Dutch hero who saved 150 Jews in WWII dead at 96

Dutch hero Marion Pritchard-Van Binsbergen died at the age of 06 in Washington on December 11th, was announced today. During World War II she rescued 150 Jews from the Holocaust by finding them places to hide, helping them with the necessary documents and in one case killing a police officer who was threatening a family and hiding his body, the Volkskrant reports.

She was born Marion van Binsbergen in Amsterdam in 1920. When the war started in May 1940, she was studying social sciences at the University of Amsterdam. She was arrested by the Germans the first time in 1941, for translating and spreading reports from British radio stations with other students. She was sentenced to 7 months in prison

A year later, when the Germans began with the mass deportation of Jews, Marion intervened again. Along with 10 friends, she started a resistance that helped Jews find places to hide, getting them food stamps and false identities. She also pretended to be the unmarried mother of a Jewish baby. 

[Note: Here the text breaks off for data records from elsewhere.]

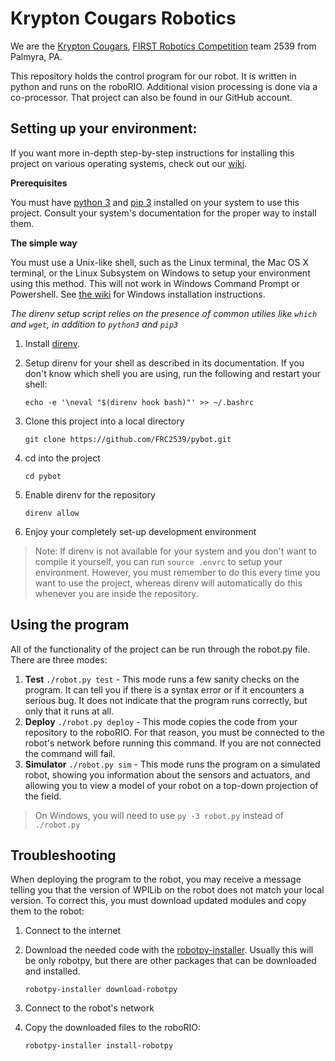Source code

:Krypton Cougars Robotics
=====
We are the [Krypton Cougars](http://www.team2539.com), [FIRST Robotics Competition](https://www.firstinspires.org/robotics/frc) team 2539 from Palmyra, PA.

This repository holds the control program for our robot. It is written in python and runs on the roboRIO. Additional vision processing is done via a co-processor. That project can also be found in our GitHub account.

Setting up your environment:
--
If you want more in-depth step-by-step instructions for installing this project on various operating systems, check out our [wiki](/FRC2539/pybot/wiki).


**Prerequisites**

You must have [python 3](https://www.python.org/downloads/) and [pip 3](https://pip.pypa.io/en/stable/installing/) installed on your system to use this project. Consult your system's documentation for the proper way to install them.

**The simple way**

You must use a Unix-like shell, such as the Linux terminal, the Mac OS X terminal, or the Linux Subsystem on Windows to setup your environment using this method. This will not work in Windows Command Prompt or Powershell. See [the wiki](/FRC2539/pybot/wiki/Windows-Setup) for Windows installation instructions.

_The direnv setup script relies on the presence of common utilies like `which` and `wget`, in addition to `python3` and `pip3`_

 1. Install [direnv](https://direnv.net/).
 2. Setup direnv for your shell as described in its documentation. If you don't know which shell you are using, run the following and restart your shell:

    `echo -e '\neval "$(direnv hook bash)"' >> ~/.bashrc`

 3. Clone this project into a local directory

    `git clone https://github.com/FRC2539/pybot.git`

 4. cd into the project

    `cd pybot`

 5. Enable direnv for the repository

    `direnv allow`

 6. Enjoy your completely set-up development environment

> Note: If direnv is not available for your system and you don't want to compile it yourself, you can run `source .envrc` to setup your environment. However, you must remember to do this every time you want to use the project, whereas direnv will automatically do this whenever you are inside the repository.

Using the program
--
All of the functionality of the project can be run through the robot.py file. There are three modes:

 1. **Test** `./robot.py test` - This mode runs a few sanity checks on the program. It can tell you if there is a syntax error or if it encounters a serious bug. It does not indicate that the program runs correctly, but only that it runs at all.
 2. **Deploy** `./robot.py deploy` - This mode copies the code from your repository to the roboRIO. For that reason, you must be connected to the robot's network before running this command. If you are not connected the command will fail.
 3. **Simulator** `./robot.py sim` - This mode runs the program on a simulated robot, showing you information about the sensors and actuators, and allowing you to view a model of your robot on a top-down projection of the field.

> On Windows, you will need to use `py -3 robot.py` instead of `./robot.py`

Troubleshooting
--
When deploying the program to the robot, you may receive a message telling you that the version of WPILib on the robot does not match your local version. To correct this, you must download updated modules and copy them to the robot:

 1. Connect to the internet
 2. Download the needed code with the [robotpy-installer](http://robotpy.readthedocs.io/en/stable/install/packages.html). Usually this will be only robotpy, but there are other packages that can be downloaded and installed.

    `robotpy-installer download-robotpy`

 3. Connect to the robot's network
 4. Copy the downloaded files to the roboRIO:

    `robotpy-installer install-robotpy`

Marion also managed to hide Fred Polak and his three children for over three years in a home outside Amsterdam. When Germans raided the home with a Dutch police officer, she hid the Jewish family under the floor. The Dutch officer returned and found the family. Marion shot him to protect them and hid his body, with the help of a local mortician, by burying it in a coffin that already contained someone else.

After the war she joined the United Nations and helped refugees who were displaced from their home. Here she met her husband Anton Pritchard, a US Army officer. They moved to the United States, where she continued to work with refugees.